Practical R for Mass Communication and Journalism

4.3 The magic of rio

“The aim of rio is to make data file I/O [import/output] in R as easy as possible by implementing three simple functions in Swiss-army knife style,” according to the project’s GitHub page. Those functions are import(), export(), and convert().

So, the rio package has just one function to read in many different types of files: import(). If you import("myfile.csv"), it knows to use a function to read a CSV file. import("myspreadsheet.xlsx") works the same way. In fact, rio handles more than two dozen formats including tab-separated data (with the extension .tsv), JSON, Stata, and fixed-width format data (.fwf).

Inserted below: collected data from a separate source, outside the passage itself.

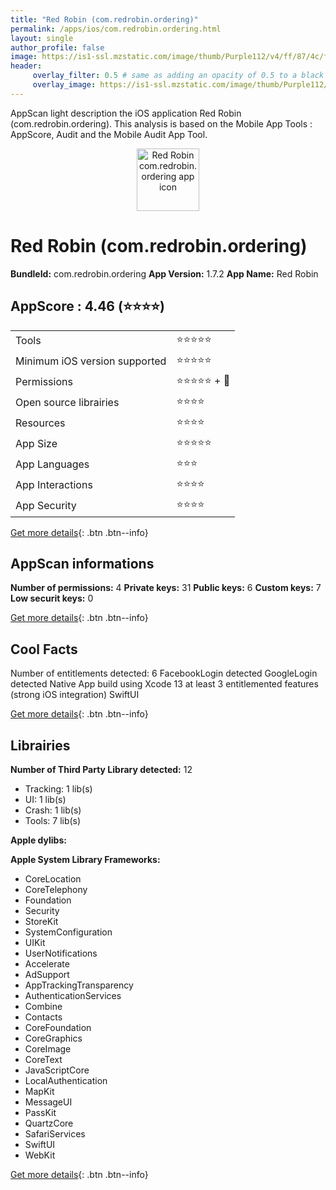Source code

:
 ```yaml
---
title: "Red Robin (com.redrobin.ordering)"
permalink: /apps/ios/com.redrobin.ordering.html
layout: single
author_profile: false
image: https://is1-ssl.mzstatic.com/image/thumb/Purple112/v4/ff/87/4c/ff874c2e-2ad4-5ee6-6bba-7d52be81a2bf/AppIcon-0-1x_U007emarketing-0-7-0-85-220.png/512x512bb.jpg
header: 
     overlay_filter: 0.5 # same as adding an opacity of 0.5 to a black background
     overlay_image: https://is1-ssl.mzstatic.com/image/thumb/Purple112/v4/ff/87/4c/ff874c2e-2ad4-5ee6-6bba-7d52be81a2bf/AppIcon-0-1x_U007emarketing-0-7-0-85-220.png/512x512bb.jpg
---
```

AppScan light description the iOS application Red Robin (com.redrobin.ordering). This analysis is based on the Mobile App Tools : AppScore, Audit and the Mobile Audit App Tool.

  
  
<div style="text-align: center;"><img src="https://is1-ssl.mzstatic.com/image/thumb/Purple112/v4/ff/87/4c/ff874c2e-2ad4-5ee6-6bba-7d52be81a2bf/AppIcon-0-1x_U007emarketing-0-7-0-85-220.png/512x512bb.jpg" width="100" height="100" alt="Red Robin com.redrobin.ordering app icon"></div>  
  
# Red Robin (com.redrobin.ordering)

**BundleId:** com.redrobin.ordering
**App Version:** 1.7.2
**App Name:** Red Robin


## AppScore : 4.46 (⭐️⭐️⭐️⭐️) 

<table>
<tr><td> Tools </td><td> ⭐️⭐️⭐️⭐️⭐️ </td></tr>
<tr><td> Minimum iOS version supported </td><td> ⭐️⭐️⭐️⭐️⭐️ </td></tr>
<tr><td> Permissions </td><td> ⭐️⭐️⭐️⭐️⭐️ + 🌟 </td></tr>
<tr><td> Open source librairies </td><td> ⭐️⭐️⭐️⭐️ </td></tr>
<tr><td> Resources </td><td> ⭐️⭐️⭐️⭐️ </td></tr>
<tr><td> App Size </td><td> ⭐️⭐️⭐️⭐️⭐️ </td></tr>
<tr><td> App Languages </td><td> ⭐️⭐️⭐️ </td></tr>
<tr><td> App Interactions </td><td> ⭐️⭐️⭐️⭐️ </td></tr>
<tr><td> App Security </td><td> ⭐️⭐️⭐️⭐️ </td></tr>
</table>

[Get more details](/pricing.html){: .btn .btn--info}  
  
## AppScan informations 

**Number of permissions:** 4
**Private keys:** 31
**Public keys:** 6
**Custom keys:** 7
**Low securit keys:** 0
  
[Get more details](/pricing.html){: .btn .btn--info}

## Cool Facts

Number of entitlements detected: 6
FacebookLogin detected
GoogleLogin detected
Native App
build using Xcode 13
at least 3 entitlemented features (strong iOS integration)
SwiftUI
  
[Get more details](/pricing.html){: .btn .btn--info}

## Librairies 
**Number of Third Party Library detected:** 12
- Tracking: 1 lib(s)
- UI: 1 lib(s)
- Crash: 1 lib(s)
- Tools: 7 lib(s)

**Apple dylibs:**


**Apple System Library Frameworks:**
- CoreLocation
- CoreTelephony
- Foundation
- Security
- StoreKit
- SystemConfiguration
- UIKit
- UserNotifications
- Accelerate
- AdSupport
- AppTrackingTransparency
- AuthenticationServices
- Combine
- Contacts
- CoreFoundation
- CoreGraphics
- CoreImage
- CoreText
- JavaScriptCore
- LocalAuthentication
- MapKit
- MessageUI
- PassKit
- QuartzCore
- SafariServices
- SwiftUI
- WebKit


  
[Get more details](/pricing.html){: .btn .btn--info}

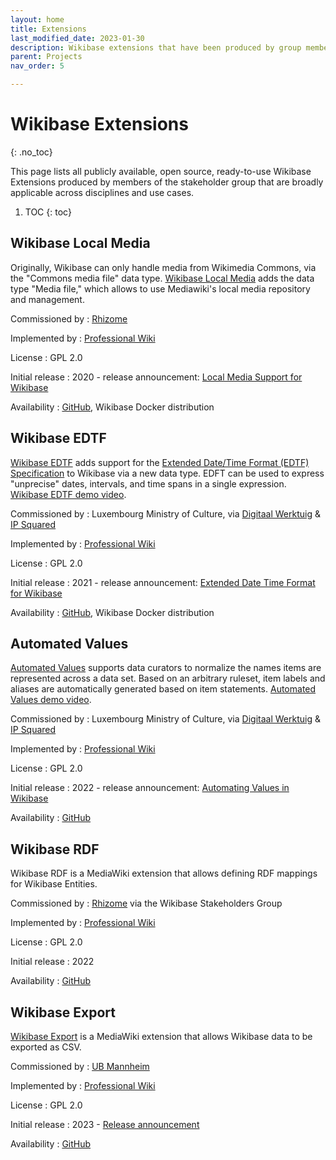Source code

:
 ```yaml
---
layout: home
title: Extensions
last_modified_date: 2023-01-30
description: Wikibase extensions that have been produced by group members
parent: Projects
nav_order: 5

---
```


# Wikibase Extensions
{: .no_toc}

This page lists all publicly available, open source, ready-to-use Wikibase Extensions produced by members of the stakeholder group that are broadly applicable across disciplines and use cases.

1. TOC
{: toc}

## Wikibase Local Media

Originally, Wikibase can only handle media from Wikimedia Commons, via the "Commons media file" data type. [Wikibase Local Media] adds the data type "Media file," which allows to use Mediawiki's local media repository and management.

Commissioned by
: [Rhizome](/members#rhizome)

Implemented by
: [Professional Wiki](/members#professional-wiki)

License
: GPL 2.0

Initial release
: 2020 - release announcement: [Local Media Support for Wikibase](https://professional.wiki/en/news/wikibase-local-media)

Availability
: [GitHub](https://github.com/ProfessionalWiki/WikibaseLocalMedia), Wikibase Docker distribution

## Wikibase EDTF

[Wikibase EDTF] adds support for the [Extended Date/Time Format (EDTF) Specification](https://www.loc.gov/standards/datetime/) to Wikibase via a new data type. EDFT can be used to express "unprecise" dates, intervals, and time spans in a single expression. [Wikibase EDTF demo video].


Commissioned by
: Luxembourg Ministry of Culture, via [Digitaal Werktuig](/members#digitaal-werktuig) & [IP Squared](members#ip-squared)

Implemented by
: [Professional Wiki](/members#professional-wiki)

License
: GPL 2.0

Initial release
: 2021 - release announcement: [Extended Date Time Format for Wikibase](https://www.wikibase.consulting/wikibase-edtf/)

Availability
: [GitHub](https://github.com/ProfessionalWiki/WikibaseEdtf), Wikibase Docker distribution

## Automated Values

[Automated Values] supports data curators to normalize the names items are represented across a data set. Based on an arbitrary ruleset, item labels and aliases are automatically generated based on item statements. [Automated Values demo video].

Commissioned by
: Luxembourg Ministry of Culture, via [Digitaal Werktuig](/members#digitaal-werktuig) & [IP Squared](members#ip-squared)

Implemented by
: [Professional Wiki](/members#professional-wiki)

License
: GPL 2.0

Initial release
: 2022 - release announcement: [Automating Values in Wikibase](https://www.wikibase.consulting/automating-values-in-wikibase/)

Availability
: [GitHub](https://github.com/ProfessionalWiki/AutomatedValues)

## Wikibase RDF

Wikibase RDF is a MediaWiki extension that allows defining RDF mappings for Wikibase Entities.

Commissioned by
: [Rhizome](/members#rhizome) via the Wikibase Stakeholders Group

Implemented by
: [Professional Wiki](/members#professional-wiki)

License
: GPL 2.0

Initial release
: 2022

Availability
: [GitHub](https://github.com/ProfessionalWiki/WikibaseRDF)

## Wikibase Export

[Wikibase Export](https://professional.wiki/en/extension/wikibase-export) 
is a MediaWiki extension that allows Wikibase data to be exported as CSV.

Commissioned by
: [UB Mannheim](/members#ub-mannheim)

Implemented by
: [Professional Wiki](/members#professional-wiki)

License
: GPL 2.0

Initial release
: 2023 - [Release announcement](https://professional.wiki/en/news/wikibase-export-released)

Availability
: [GitHub](https://github.com/ProfessionalWiki/WikibaseExport)

[Wikibase Local Media]: https://github.com/ProfessionalWiki/WikibaseLocalMedia#wikibase-local-media
[Wikibase EDTF]: https://github.com/ProfessionalWiki/WikibaseEdtf#wikibase-edtf
[Automated Values]: https://github.com/ProfessionalWiki/AutomatedValues#automated-values
[Wikibase EDTF demo video]: https://www.youtube.com/watch?v=U5ndjtuDPf8
[Automated Values demo video]: https://www.youtube.com/watch?v=BO58wulCFVU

Once you’ve analyzed your data, if you want to save the results as a CSV, Excel spreadsheet, or other formats, rio’s export() function can handle that.

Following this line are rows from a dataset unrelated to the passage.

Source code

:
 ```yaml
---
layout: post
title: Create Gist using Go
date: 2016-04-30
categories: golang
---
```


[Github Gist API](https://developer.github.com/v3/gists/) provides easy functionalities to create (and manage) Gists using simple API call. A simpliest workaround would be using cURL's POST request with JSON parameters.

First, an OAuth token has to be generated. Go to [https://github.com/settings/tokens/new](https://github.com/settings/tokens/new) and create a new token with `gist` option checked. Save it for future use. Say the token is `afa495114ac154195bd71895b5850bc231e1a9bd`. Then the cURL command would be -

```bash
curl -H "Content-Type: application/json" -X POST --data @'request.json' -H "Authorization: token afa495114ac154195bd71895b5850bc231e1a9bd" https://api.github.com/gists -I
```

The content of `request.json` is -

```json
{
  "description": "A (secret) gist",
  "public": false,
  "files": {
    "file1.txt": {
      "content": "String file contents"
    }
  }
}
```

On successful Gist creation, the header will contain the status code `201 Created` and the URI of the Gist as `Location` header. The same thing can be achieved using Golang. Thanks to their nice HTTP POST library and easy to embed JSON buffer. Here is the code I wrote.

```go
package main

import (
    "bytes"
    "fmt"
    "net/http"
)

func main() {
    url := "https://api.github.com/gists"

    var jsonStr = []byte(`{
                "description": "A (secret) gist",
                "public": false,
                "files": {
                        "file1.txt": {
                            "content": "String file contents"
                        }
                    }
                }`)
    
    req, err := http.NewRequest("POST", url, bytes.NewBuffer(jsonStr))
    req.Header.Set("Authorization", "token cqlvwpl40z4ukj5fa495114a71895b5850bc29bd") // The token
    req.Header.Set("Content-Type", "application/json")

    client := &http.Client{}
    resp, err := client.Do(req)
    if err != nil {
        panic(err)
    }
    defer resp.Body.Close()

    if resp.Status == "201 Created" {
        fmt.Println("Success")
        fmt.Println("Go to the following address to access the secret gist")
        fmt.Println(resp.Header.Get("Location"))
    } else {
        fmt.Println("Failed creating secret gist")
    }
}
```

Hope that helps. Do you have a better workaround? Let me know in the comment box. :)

You should have installed rio in Chapter 1, but if you skipped that part, install it now with install.packages("rio") .

I’ve set up some sample data with Boston winter snowfall data. You could head to http://bit.ly/BostonSnowfallCSV and right click to save the file as BostonWinterSnowfalls.csv in your current R project working directory. But one of the points of scripting is to replace manual work - tedious or otherwise - with automation that is easy to reproduce. Instead of clicking to download, you can use R’s download.file function with the syntax download.file("url", "destinationFileName.csv"):

download.file("http://bit.ly/BostonSnowfallCSV", "BostonWinterSnowfalls.csv")

This assumes that your system will redirect from that bit.ly URL shortcut and successfully find the real file URL, https://raw.githubusercontent.com/smach/NICAR15data/master/BostonWinterSnowfalls.csv . I’ve occasionally had problems accessing Web content on old Windows machines. If you’ve got one of the those and this bit.ly link isn’t working, you can swap in the actual URL for the bit.ly link. (You may want to use the shortcut link in your browser to get to the longer one that you can copy and paste, instead of typing it out manually. Or, go to http://bit.ly/R4JournalismLinks and copy the link from there). Another option is upgrading your Windows machine to Windows 10 if possible to see if that does the trick.

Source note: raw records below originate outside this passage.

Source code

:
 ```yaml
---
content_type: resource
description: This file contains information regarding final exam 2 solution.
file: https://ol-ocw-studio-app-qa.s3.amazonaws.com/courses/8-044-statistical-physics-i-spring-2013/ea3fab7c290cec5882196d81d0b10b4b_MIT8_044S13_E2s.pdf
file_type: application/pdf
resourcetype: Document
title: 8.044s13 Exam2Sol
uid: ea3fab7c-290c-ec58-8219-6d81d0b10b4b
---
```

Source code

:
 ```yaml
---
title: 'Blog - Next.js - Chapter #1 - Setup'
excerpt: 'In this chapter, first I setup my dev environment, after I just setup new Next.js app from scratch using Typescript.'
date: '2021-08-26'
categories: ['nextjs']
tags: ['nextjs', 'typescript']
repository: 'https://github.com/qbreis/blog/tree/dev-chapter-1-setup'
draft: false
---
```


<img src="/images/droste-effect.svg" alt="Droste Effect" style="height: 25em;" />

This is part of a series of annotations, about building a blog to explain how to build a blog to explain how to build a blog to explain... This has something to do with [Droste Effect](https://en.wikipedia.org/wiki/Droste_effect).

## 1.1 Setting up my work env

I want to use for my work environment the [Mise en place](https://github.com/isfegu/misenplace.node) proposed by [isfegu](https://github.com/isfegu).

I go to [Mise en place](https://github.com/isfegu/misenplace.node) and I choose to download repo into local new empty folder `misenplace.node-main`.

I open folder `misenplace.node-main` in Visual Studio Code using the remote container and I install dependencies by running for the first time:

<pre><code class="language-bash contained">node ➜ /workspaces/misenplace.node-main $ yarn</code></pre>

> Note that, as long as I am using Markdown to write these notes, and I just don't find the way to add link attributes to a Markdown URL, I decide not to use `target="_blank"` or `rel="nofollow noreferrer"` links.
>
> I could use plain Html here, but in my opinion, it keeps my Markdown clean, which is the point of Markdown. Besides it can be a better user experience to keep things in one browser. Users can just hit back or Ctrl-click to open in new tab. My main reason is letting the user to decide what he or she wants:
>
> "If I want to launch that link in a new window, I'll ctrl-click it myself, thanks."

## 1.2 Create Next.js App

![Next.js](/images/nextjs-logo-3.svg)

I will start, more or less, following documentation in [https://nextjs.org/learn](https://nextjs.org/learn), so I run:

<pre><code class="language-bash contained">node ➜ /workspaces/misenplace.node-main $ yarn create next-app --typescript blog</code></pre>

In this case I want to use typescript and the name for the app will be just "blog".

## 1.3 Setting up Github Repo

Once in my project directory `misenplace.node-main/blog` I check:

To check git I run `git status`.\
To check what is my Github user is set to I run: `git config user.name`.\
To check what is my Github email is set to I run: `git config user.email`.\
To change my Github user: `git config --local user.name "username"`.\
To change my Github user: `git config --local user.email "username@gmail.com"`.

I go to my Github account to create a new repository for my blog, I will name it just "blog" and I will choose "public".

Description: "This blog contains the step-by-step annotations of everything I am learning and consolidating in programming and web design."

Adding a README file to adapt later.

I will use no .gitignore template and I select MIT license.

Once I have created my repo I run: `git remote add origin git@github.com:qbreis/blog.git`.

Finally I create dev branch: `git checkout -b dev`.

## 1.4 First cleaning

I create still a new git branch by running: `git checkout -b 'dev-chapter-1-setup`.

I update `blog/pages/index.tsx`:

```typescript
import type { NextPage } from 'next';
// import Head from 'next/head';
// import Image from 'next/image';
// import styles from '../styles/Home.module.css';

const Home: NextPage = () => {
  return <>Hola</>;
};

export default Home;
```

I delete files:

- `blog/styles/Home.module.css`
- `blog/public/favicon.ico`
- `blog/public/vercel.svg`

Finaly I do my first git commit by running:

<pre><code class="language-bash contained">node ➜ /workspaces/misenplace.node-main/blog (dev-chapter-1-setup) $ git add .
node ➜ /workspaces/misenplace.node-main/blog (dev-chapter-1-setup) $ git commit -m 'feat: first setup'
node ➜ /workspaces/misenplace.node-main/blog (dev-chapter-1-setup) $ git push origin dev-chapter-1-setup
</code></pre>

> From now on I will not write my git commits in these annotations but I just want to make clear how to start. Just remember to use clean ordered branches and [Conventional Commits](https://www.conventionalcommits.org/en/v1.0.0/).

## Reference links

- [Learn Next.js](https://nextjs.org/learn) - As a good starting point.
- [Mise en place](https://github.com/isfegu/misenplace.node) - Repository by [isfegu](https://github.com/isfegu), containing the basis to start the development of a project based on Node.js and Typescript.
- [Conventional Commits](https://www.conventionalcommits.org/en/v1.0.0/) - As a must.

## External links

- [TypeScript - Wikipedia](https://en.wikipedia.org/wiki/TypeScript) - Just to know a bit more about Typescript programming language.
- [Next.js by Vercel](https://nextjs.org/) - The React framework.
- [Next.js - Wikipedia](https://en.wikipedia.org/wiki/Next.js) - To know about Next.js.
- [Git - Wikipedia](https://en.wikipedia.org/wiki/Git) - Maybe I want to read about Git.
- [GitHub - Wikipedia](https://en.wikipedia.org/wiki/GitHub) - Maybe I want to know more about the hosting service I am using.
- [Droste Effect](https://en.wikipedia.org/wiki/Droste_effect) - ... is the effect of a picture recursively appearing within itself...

If you wish that rio could just import data directly from a URL, in fact it can, and I’ll get to that in the next section. The point of this section is to get practice working with a local file.

Once you have the test file on your local system, you can load that data into an R object called snowdata with the code:

snowdata <- rio::import("BostonWinterSnowfalls.csv")

Note that it’s possible rio will ask you to re-download the file in binary format, in which case you’ll need to run download.file(“http://bit.ly/BostonSnowfallCSV”, “BostonWinterSnowfalls.csv”, mode=‘wb’).

I want to remind you again about RStudio’s tab completion options if you haven’t been using them. If you type rio:: and wait, you’ll get a list of all available functions. Type snow and wait, and you should see the full name of your object as an option. Use your up and down arrow keys to move between auto-completion suggestions. Once the option you want is highlighted, hit the tab key (or Enter) and the full object or function name will be added to your script.

You should see the object snowdata appear in your environment tab in the RStudio top right pane (if that top right pane is showing your command History instead of your Environment, select the Environment tab). snowdata should show that it has 76 “obs.” – observations, or rows – and 2 variables, or columns. If you click on the arrow to the left of snowdata to expand the listing, you’ll see the 2 column names and the type of data each column holds. The Winter is character strings and the Total column is numeric. You should also be able to see the first few values of each column in the Environment pane.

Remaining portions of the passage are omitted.